NOTIFICATION NO. 53/2022/F.NO. 370142/49/2020-TPL] dated 10-05-2022
CBDT vide above has notified transactions wherein it is mandatory for a person to obtain PAN. The board has notified new Rules 114BA & 114BB and amended Rule 114. A person, depositing/withdrawing cash aggregating to Rs. 20 lakh or more in a FY, with one or more bank/post office, shall be required to apply for allotment of PAN atleast 7 days before entering into such transactions. PAN is also mandatory for opening a current account or cash credit a/c.
Case Laws/Judgement:
Hon’ble ITAT held that the depreciation is an allowance and not an expenditure which has to be allowed in pursuance to the provisions of section 32 of the Act irrespective of its use by the director or the company. Further the assessee cannot be denied the depreciation merely on the reasoning that the cars were registered in the name of the directors. It is for the reason that there is no dispute raised by the Revenue as far as the payments for the purchase of the car is concern. Thus, we are interpreting that the payments made by the assessee, as reflected in the books of accounts, amounts to beneficial ownership of the assessee and eligibility to claim depreciation.

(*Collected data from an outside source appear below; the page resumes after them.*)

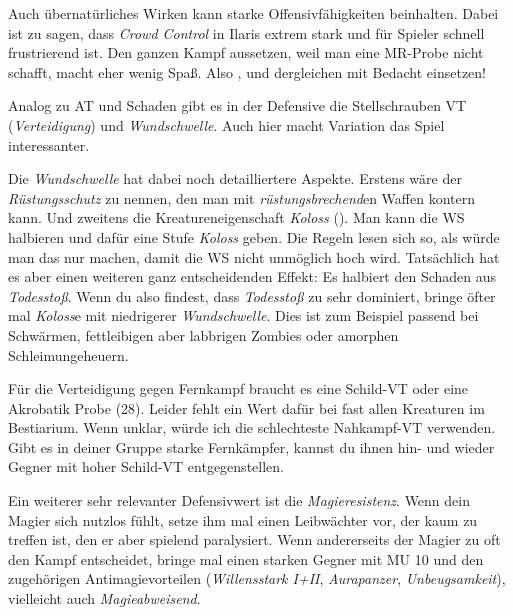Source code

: Auch übernatürliches Wirken kann starke Offensivfähigkeiten beinhalten.
Dabei ist zu sagen, dass \textit{Crowd Control} in Ilaris extrem stark und für Spieler schnell frustrierend ist.
Den ganzen Kampf aussetzen, weil man eine MR-Probe nicht schafft, macht eher wenig Spaß.
Also ,  und dergleichen mit Bedacht einsetzen!

\spaltenende
\begin{center}
\end{center}
\spaltenanfang

Analog zu AT und Schaden gibt es in der Defensive die Stellschrauben VT (\textit{Verteidigung}) und \textit{Wundschwelle}.
Auch hier macht Variation das Spiel interessanter.

Die \textit{Wundschwelle} hat dabei noch detailliertere Aspekte. Erstens wäre der \textit{Rüstungsschutz} zu nennen, den man mit \textit{rüstungsbrechend}en Waffen kontern kann. Und zweitens die Kreatureneigenschaft \textit{Koloss} (). Man kann die WS halbieren und dafür eine Stufe \textit{Koloss} geben. Die Regeln lesen sich so, als würde man das nur machen, damit die WS nicht unmöglich hoch wird. Tatsächlich hat es aber einen weiteren ganz entscheidenden Effekt: Es halbiert den Schaden aus \textit{Todesstoß}. Wenn du also findest, dass \textit{Todesstoß} zu sehr dominiert, bringe öfter mal \textit{Koloss}e mit niedrigerer \textit{Wundschwelle}. Dies ist zum Beispiel passend bei Schwärmen, fettleibigen aber labbrigen Zombies oder amorphen Schleimungeheuern. 
\neuespalte

\mbox{}

\platz

Für die Verteidigung gegen Fernkampf braucht es eine Schild-VT oder eine Akrobatik Probe (28). Leider fehlt ein Wert dafür bei fast allen Kreaturen im Bestiarium. Wenn unklar, würde ich die schlechteste Nahkampf-VT verwenden. Gibt es in deiner Gruppe starke Fernkämpfer, kannst du ihnen hin- und wieder Gegner mit hoher Schild-VT entgegenstellen.

\smallskip

Ein weiterer sehr relevanter Defensivwert ist die \textit{Magieresistenz}.
Wenn dein Magier sich nutzlos fühlt, setze ihm mal einen Leibwächter vor, der kaum zu treffen ist, den er aber spielend paralysiert.
Wenn andererseits der Magier zu oft den Kampf entscheidet, bringe mal einen starken Gegner mit MU 10 und den zugehörigen Antimagievorteilen (\textit{Willensstark I+II}, \textit{Aurapanzer}, \textit{Unbeugsamkeit}), vielleicht auch \textit{Magieabweisend}.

Hon’ble ITAT held that mere disallowance of depreciation in question would not lead to imposition of onerous penalty under Section 271(1)(c) of the Act, more particularly where the quantum disallowance of depreciation itself is highly debatable in view of the undisputed facts of beneficial ownership by the assessee-company. The order of the CIT(A) confirming penalty on this score is accordingly set aside and the penalty imposed by the Assessing Officer on this score stands cancelled.
Goods and Services Tax Law Updates:
AAR/Case Laws/Judgement:
The Hon’ble CESTAT held that no service tax is payable on the services rendered by the Rajasthan Co-operative Dairy Federation (RCDF) to its milk unions members. The nature of relationship between the appellant and the milk unions continues to that of the club to its members. Therefore, no service tax is payable on the services rendered by the appellant to the milk unions.

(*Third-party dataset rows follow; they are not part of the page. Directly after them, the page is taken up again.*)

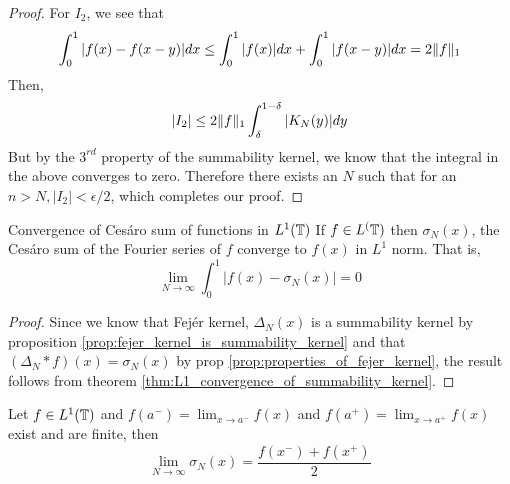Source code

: \begin{proof}
    For $I_2$, we see that 
    \begin{displaymath}
      \int_0^1 |f(x) - f(x-y)|dx \le \int_0^1 |f(x)| dx + \int_0^1 |f(x-y)| dx = 2\lVert f\rVert_1
    \end{displaymath}
  Then,
  \begin{displaymath}
    |I_2| \le 2\lVert f\rVert_1 \int_{\delta}^{1-\delta} |K_N(y)|dy
  \end{displaymath}
But by the $3^{rd}$ property of the summability kernel, we know that the integral in the above converges to zero. Therefore there exists an $N$ such that for an $n>N, |I_2|< \epsilon/2$, which completes our proof.
  \end{proof}

  \begin{corollary}{Convergence of Ces\'aro sum of functions in $L^1(\mathbb T)$}
    If $f\in L^(\mathbb T)$ then $\sigma_N(x)$, the Ces\'aro sum of the Fourier series of $f$ converge to $f(x)$ in $L^1$ norm. That is, 
    \begin{displaymath}
      \lim_{N\to \infty} \int_0^1 \left|f(x) - \sigma_N(x)\right| = 0
    \end{displaymath}
  \end{corollary}
  \begin{proof}
    Since we know that Fej\'er kernel, $\Delta_N(x)$ is a summability kernel by proposition \ref{prop:fejer_kernel_is_summability_kernel} and that $(\Delta_N*f)(x) = \sigma_N(x)$ by prop \ref{prop:properties_of_fejer_kernel}, the result follows from theorem \ref{thm:L1_convergence_of_summability_kernel}.
  \end{proof}

  \begin{theorem}
    \label{fejer_theorem}
    Let $f \in L^1(\mathbb T)$ and $f(a^-) = \lim_{x \to a^-} f(x)$ and $f(a^+) = \lim_{x \to a^+} f(x)$ exist and are finite, then
    $$\lim_{ N\to \infty} \sigma_N(x) = \frac{f(x^-) + f(x^+)}{2}$$
  \end{theorem}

In Re: Baranj Coal Mines Private Limited [MAHARASHTRA-AAR GST] Dated 04-05-2022
Hon’ble AAR Maharastra pronounced the ruling that the activity of developing and operating the Mine & excavating coal & delivering to Karnataka Power Corporation Limited for generation of power is supply of service and Will be chargeable @ 18% as Support Services to Mining under Heading 9986.

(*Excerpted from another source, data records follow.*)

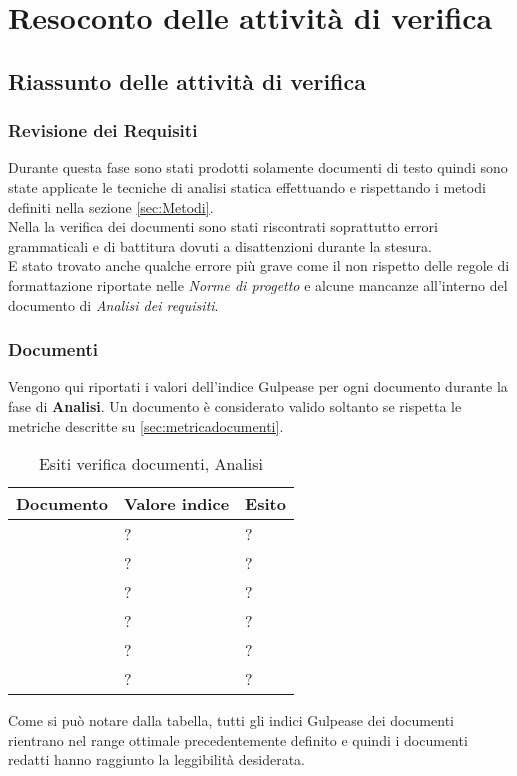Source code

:\section{Resoconto delle attività di verifica}
\subsection{Riassunto delle attività di verifica}
\subsubsection{Revisione dei Requisiti}

Durante questa fase sono stati prodotti solamente documenti di testo quindi sono
state applicate le tecniche di analisi statica effettuando  e rispettando i metodi definiti nella sezione \ref{sec:Metodi}.\\
Nella la verifica dei documenti sono stati riscontrati soprattutto errori grammaticali e di battitura dovuti a disattenzioni durante la stesura.\\
E stato trovato anche qualche errore più grave come il non rispetto delle regole di formattazione riportate nelle \textit{Norme di progetto} e alcune mancanze all'interno del documento di \textit{Analisi dei requisiti}.\\

\subsubsection{Documenti}

Vengono qui riportati i valori dell’indice Gulpease per ogni documento durante la fase di \textbf{Analisi}. Un documento è considerato valido soltanto se rispetta le metriche descritte su \ref{sec:metricadocumenti}.

\begin{table}[H]
	\centering
	\begin{tabular}{p{}p{}
			p{}}
		\toprule Documento & Valore indice & Esito \\
		\midrule
		\PianoDiProgetto & ? & ? \\
		\AnalisiDeiRequisiti & ? & ? \\
		\NormeDiProgetto & ? & ? \\
		\PianoDiQualifica & ? & ? \\
		\StudioDiFattibilita & ? & ? \\
		\Glossario & ? & ? \\
		\bottomrule
	\end{tabular}
	\label{tab:costorequisiti}
	\caption{Esiti verifica documenti, Analisi}
\end{table}

Come si può notare dalla tabella, tutti gli indici Gulpease dei documenti rientrano nel range ottimale precedentemente definito e quindi i documenti redatti hanno raggiunto la leggibilità desiderata.
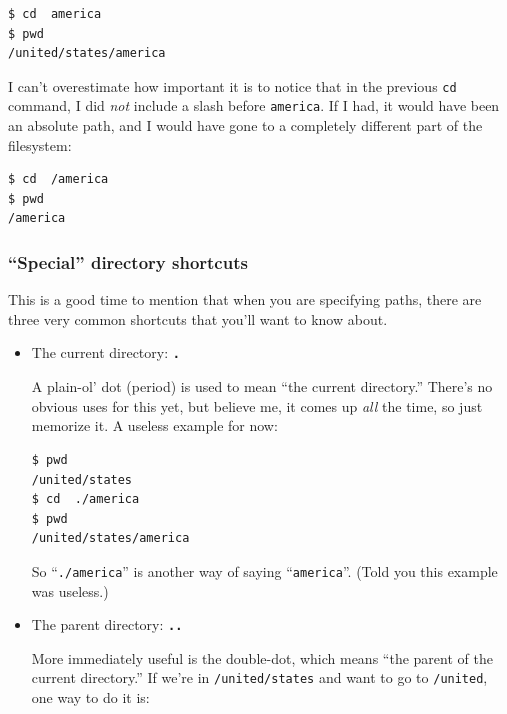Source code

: \begin{enumerate}
\begin{Verbatim}[fontsize=\small]
$ cd  america
$ pwd
/united/states/america
\end{Verbatim}

I can't overestimate how important it is to notice that in the previous
\texttt{cd} command, I did \textit{not} include a slash before
\texttt{america}. If I had, it would have been an absolute path, and I would
have gone to a completely different part of the filesystem:

\begin{Verbatim}[fontsize=\small]
$ cd  /america
$ pwd
/america
\end{Verbatim}

\subsubsection{``Special'' directory shortcuts}

This is a good time to mention that when you are specifying paths, there are
three very common shortcuts that you'll want to know about.


\begin{itemize}
\itemsep1em

\item The current directory: \texttt{\textbf{.}}

A plain-ol' dot (period) is used to mean ``the current directory.'' There's no
obvious uses for this yet, but believe me, it comes up \textit{all} the time,
so just memorize it. A useless example for now:

\begin{Verbatim}[fontsize=\small]
$ pwd
/united/states
$ cd  ./america
$ pwd
/united/states/america
\end{Verbatim}

So ``\texttt{./america}'' is another way of saying ``\texttt{america}''. (Told
you this example was useless.)

\item The parent directory: \texttt{\textbf{..}}

More immediately useful is the double-dot, which means ``the parent of the
current directory.'' If we're in \texttt{/united/states} and want to go to
\texttt{/united}, one way to do it is:


\end{itemize}
\end{enumerate}
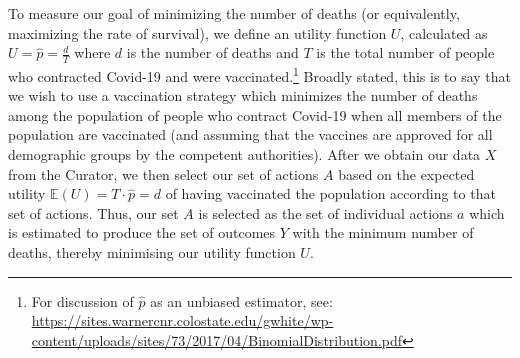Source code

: \documentclass{article}
\begin{document}
To measure our goal of minimizing the number of deaths (or equivalently, maximizing the rate of survival), we define an utility function $U$, calculated as $U = \hat{p} = \frac{d}{T}$ where $d$ is the number of deaths and $T$ is the total number of people who contracted Covid-19 and were vaccinated.\footnote{For discussion of $\hat{p}$ as an unbiased estimator, see: \url{https://sites.warnercnr.colostate.edu/gwhite/wp-content/uploads/sites/73/2017/04/BinomialDistribution.pdf}} Broadly stated, this is to say that we wish to use a vaccination strategy which minimizes the number of deaths among the population of people who contract Covid-19 when all members of the population are vaccinated (and assuming that the vaccines are approved for all demographic groups by the competent authorities). After we obtain our data $X$ from the Curator, we then select our set of actions $A$ based on the expected utility $\mathbb{E}(U)=T \cdot \hat{p} = d$ of having vaccinated the population according to that set of actions. Thus, our set $A$ is selected as the set of individual actions $a$ which is estimated to produce the set of outcomes $Y$ with the minimum number of deaths, thereby minimising our utility function $U$.
\end{document}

The Hon’ble High court held that GST ITC cannot be denied on Genuine Transactions with suppliers whose GST registration was cancelled after the transaction. The HC held that if it is found upon verification and considering the relevant documents that all the purchases and transactions in question are genuine and supported by valid documents and transactions in question were made before the cancellation of registration of those suppliers and after taking into consideration as to whether facts of the petitioners are similar to the judgements of the Supreme Court and various High Courts and of this Court upon which petitioners intend to rely and if it is found similar to the present case in that event the petitioners shall be given the benefit of input tax credit in question.